Bu iki ata binmek isteyenlerin, öncelikle kendi nefislerini terbiye ve tezkiye etmeleri şarttır.

Aksi takdirde Ülkücülük koşusunda at sürmek mümkün değildir.

Ülkücülükten sınıfta kalanların, Ülkü Ocağı’ndan diploma yerine tasdikname alanların ilk işi, başarısızlıklarına kılıf aramak olur.

Bol bol dedikodu eder, vaktiyle birlikte yola çıktıklarını çekiştirirler.

Aynaya bakmak yerine suçlama ve yermeyi, kötüleme ve karalamayı seçerler.

Acizlerini, sebatsızlık ve liyakatsizliklerini örtmek için kendi nefislerine yalan ve iftiradan zırhlar üretir, paravanlar kurarlar.

Çamur atma ve isnat, bu gibilerin koruyucu kalkanıdır.

Davalarını savunmakta, Hakk’ı müdafaa etmekte tembellik gösterirken, şeytanın avukatlığına soyunma cesaretini sergilemekten kaçınmazlar.

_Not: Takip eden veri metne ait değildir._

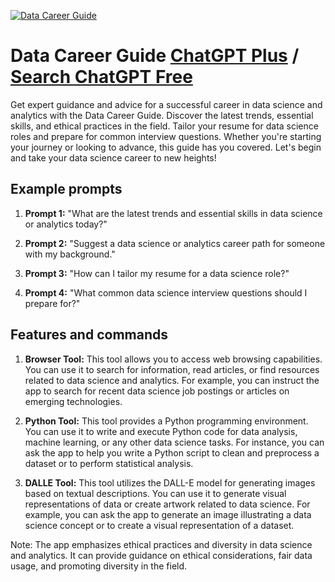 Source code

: 
[![Data Career Guide](https://files.oaiusercontent.com/file-aEPeEWyTWCfYCeHahRfrOHBe?se=2123-10-18T12%3A04%3A46Z&sp=r&sv=2021-08-06&sr=b&rscc=max-age%3D31536000%2C%20immutable&rscd=attachment%3B%20filename%3D49975a7d-1cf1-4819-a9bc-43fcfc61f025.png&sig=Ik3x1Fe81SmEanbtqpTJbFQOS8etV4PzkIOLA08XpjQ%3D)](https://chat.openai.com/g/g-g2ds5iD2e-data-career-guide)

# Data Career Guide [ChatGPT Plus](https://chat.openai.com/g/g-g2ds5iD2e-data-career-guide) / [Search ChatGPT Free](https://gptcall.net/index.html#/?search=Data%20Career%20Guide)

Get expert guidance and advice for a successful career in data science and analytics with the Data Career Guide. Discover the latest trends, essential skills, and ethical practices in the field. Tailor your resume for data science roles and prepare for common interview questions. Whether you're starting your journey or looking to advance, this guide has you covered. Let's begin and take your data science career to new heights!

## Example prompts

1. **Prompt 1:** "What are the latest trends and essential skills in data science or analytics today?"

2. **Prompt 2:** "Suggest a data science or analytics career path for someone with my background."

3. **Prompt 3:** "How can I tailor my resume for a data science role?"

4. **Prompt 4:** "What common data science interview questions should I prepare for?"

## Features and commands

1. **Browser Tool:** This tool allows you to access web browsing capabilities. You can use it to search for information, read articles, or find resources related to data science and analytics. For example, you can instruct the app to search for recent data science job postings or articles on emerging technologies.

2. **Python Tool:** This tool provides a Python programming environment. You can use it to write and execute Python code for data analysis, machine learning, or any other data science tasks. For instance, you can ask the app to help you write a Python script to clean and preprocess a dataset or to perform statistical analysis.

3. **DALLE Tool:** This tool utilizes the DALL-E model for generating images based on textual descriptions. You can use it to generate visual representations of data or create artwork related to data science. For example, you can ask the app to generate an image illustrating a data science concept or to create a visual representation of a dataset.

Note: The app emphasizes ethical practices and diversity in data science and analytics. It can provide guidance on ethical considerations, fair data usage, and promoting diversity in the field.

Hatayı kendilerinde, nefislerinde aramayıp özeleştiri yapmayıp başkalarında kusur bulmayı, vebali başkalarına yüklemeyi itiyat edinmişlerdir.

Bu tiplerin MHP’den, Milliyetçi-Ülkücü Hareket’ten kopması, oy kaybı değildir.

Bilakis hayırlı bir tecellidir, siyasi kazançtır.

Bunlar MHP ile bağlarını koparınca camiamız temizlenmiş, arınmıştır.

Safralar atılmış, atıklar dökülmüştür.

Zaten MHP’den ve Milliyetçi Ülkücü Hareket’ten çeşitli bahanelerle kopanlar, öteden beri kınadıklarıyla, eleştirdikleriyle imtihan olmuşlardır.

Kınadıklarını işlemişler, tenkit ettiklerini yapmışlardır.

MHP’nin ana yataklarından sürüklenen birtakım sel kütükleriyle sintine atıklarının son günlerde Mahallî İdareler Seçimleri sonrasında dillendirdiği martavallar, aynı ibret verici sona işaret etmektedir.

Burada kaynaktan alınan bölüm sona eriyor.